Dwight Eisenhower had ascended to the presidency in 1953 and held that office until 1961. Pasting “I Like Ike” political posters over the bridge near Stony Brook was my introduction to politics. I believe my father had the first framed picture of Barry Goldwater in Connecticut. Barry and I shared a bedroom together, most likely because my mother – who grievously disappointed my father by voting for Senator Jack Kennedy over Richard Nixon for president in the 1960 – didn’t want a stranger glaring down on her in her bedroom. My father was a Republican in a town that was blanketed with Democrats, and these included many of my uncles, as well as Buzzy Bollea, my brother’s father-in-law. Quicksand, my mother knew, was everywhere. But the family managed to get along despite sharp political differences. Buzzy was a molecular Democrat, my father a molecular Republican, yet they were lifelong friends who admired each other for the best of reasons.

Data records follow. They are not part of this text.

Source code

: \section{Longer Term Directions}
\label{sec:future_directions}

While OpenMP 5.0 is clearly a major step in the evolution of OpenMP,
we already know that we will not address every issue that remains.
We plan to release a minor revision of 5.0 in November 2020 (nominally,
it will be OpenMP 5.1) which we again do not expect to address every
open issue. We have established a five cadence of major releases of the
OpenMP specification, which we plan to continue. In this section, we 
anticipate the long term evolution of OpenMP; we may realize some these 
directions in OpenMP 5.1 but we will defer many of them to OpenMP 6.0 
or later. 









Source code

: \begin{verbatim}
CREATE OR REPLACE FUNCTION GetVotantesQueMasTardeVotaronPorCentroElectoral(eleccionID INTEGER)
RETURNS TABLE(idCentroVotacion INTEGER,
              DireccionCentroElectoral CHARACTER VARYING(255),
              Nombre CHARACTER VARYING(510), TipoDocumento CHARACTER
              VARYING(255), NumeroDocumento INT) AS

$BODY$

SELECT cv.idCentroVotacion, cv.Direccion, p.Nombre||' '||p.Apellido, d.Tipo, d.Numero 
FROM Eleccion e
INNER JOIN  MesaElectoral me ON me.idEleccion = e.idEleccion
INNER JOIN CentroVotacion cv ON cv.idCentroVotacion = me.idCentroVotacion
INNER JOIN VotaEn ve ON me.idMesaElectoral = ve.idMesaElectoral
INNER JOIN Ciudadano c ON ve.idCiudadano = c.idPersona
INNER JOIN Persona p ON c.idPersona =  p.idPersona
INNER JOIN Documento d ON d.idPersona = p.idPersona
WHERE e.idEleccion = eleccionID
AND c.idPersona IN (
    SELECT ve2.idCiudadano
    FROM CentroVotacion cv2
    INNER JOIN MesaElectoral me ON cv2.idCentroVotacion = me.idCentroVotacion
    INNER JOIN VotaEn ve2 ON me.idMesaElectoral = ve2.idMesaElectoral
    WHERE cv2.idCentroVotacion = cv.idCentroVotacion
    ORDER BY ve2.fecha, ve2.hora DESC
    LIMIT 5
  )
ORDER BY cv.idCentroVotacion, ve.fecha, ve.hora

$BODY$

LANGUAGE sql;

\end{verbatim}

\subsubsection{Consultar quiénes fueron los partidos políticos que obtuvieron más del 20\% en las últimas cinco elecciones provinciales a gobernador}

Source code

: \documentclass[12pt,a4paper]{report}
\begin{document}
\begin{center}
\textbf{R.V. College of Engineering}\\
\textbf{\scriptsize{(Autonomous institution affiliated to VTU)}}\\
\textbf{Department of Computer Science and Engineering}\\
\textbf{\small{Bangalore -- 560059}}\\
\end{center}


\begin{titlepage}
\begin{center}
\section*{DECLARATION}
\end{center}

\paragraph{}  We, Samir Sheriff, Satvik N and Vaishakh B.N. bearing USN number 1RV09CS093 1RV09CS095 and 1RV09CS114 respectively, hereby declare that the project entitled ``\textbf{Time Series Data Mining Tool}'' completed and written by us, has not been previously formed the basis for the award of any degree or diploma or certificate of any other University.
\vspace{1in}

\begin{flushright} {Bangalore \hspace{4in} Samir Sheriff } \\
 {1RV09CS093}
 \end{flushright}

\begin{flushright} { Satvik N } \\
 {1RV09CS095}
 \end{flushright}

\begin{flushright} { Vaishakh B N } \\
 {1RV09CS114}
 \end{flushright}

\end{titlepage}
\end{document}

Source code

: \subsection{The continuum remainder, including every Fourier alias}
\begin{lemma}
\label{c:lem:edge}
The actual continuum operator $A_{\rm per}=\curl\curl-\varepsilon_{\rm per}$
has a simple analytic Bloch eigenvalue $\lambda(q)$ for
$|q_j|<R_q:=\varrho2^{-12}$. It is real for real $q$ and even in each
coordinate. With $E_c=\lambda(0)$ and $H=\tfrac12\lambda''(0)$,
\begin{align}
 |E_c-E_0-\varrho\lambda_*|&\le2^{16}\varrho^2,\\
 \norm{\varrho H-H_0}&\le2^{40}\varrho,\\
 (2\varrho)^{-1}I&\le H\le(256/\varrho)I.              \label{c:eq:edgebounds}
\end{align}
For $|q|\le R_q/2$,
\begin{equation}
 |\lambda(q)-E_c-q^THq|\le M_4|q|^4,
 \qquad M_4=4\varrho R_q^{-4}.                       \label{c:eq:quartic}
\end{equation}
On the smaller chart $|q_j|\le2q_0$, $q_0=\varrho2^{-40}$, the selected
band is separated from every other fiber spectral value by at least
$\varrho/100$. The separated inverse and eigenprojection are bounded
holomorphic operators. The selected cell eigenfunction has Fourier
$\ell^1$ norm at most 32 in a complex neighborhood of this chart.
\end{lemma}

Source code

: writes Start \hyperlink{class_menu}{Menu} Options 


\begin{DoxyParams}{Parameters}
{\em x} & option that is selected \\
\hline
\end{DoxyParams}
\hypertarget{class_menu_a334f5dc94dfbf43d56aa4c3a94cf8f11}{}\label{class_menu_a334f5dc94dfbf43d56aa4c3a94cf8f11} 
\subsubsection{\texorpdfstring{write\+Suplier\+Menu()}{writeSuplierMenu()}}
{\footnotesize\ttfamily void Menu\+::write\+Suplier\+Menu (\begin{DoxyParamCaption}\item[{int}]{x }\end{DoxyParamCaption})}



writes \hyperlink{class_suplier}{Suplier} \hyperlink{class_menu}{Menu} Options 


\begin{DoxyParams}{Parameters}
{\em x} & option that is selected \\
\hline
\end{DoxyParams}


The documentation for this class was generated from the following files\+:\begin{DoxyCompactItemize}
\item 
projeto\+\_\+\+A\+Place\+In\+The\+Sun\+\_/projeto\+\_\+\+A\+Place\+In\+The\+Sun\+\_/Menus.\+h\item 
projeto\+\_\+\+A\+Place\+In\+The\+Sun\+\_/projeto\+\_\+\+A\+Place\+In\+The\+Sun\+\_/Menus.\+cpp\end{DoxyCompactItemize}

On the religious front, there were no atheists in the town and few publicly professed agnostics. My father and mother sent their children to St. Mary’s parochial school within shouting distance of our house. The Sisters of Saint Joseph were the teaching order that pulled us from first to eighth grade. My grandfather’s depreciation of the nuns was legendary. Whenever he saw a cluster of them proceeding from the school down Center Street during their frequent peregrinations, he would dive for cover into his house. But he was a man in whose brain superstition wrestled with rationality. One of those sisters taught me how to draw, and I will be forever grateful for her attentions.

Following the Christmas meal, the women floated into the kitchen, the table was cleaned, and the men, loosening their belts, retired to the living room to continue their confabulations. Someone was sure to fall asleep. Turkey has that effect on people. Somewhere around 11:00, nearly all the relatives departed to their own homes under a starless, cold, December sky. In the bedroom, the alarm clock would go off. Another Christmas had been tucked into bed.

In the morning, Mrs. Bianchi’s cock would crow and set off a riff of barking from Mr. Curtie’s old, nearly hairless, blond mutt.

Don Pesci is a Vernon-based columnist.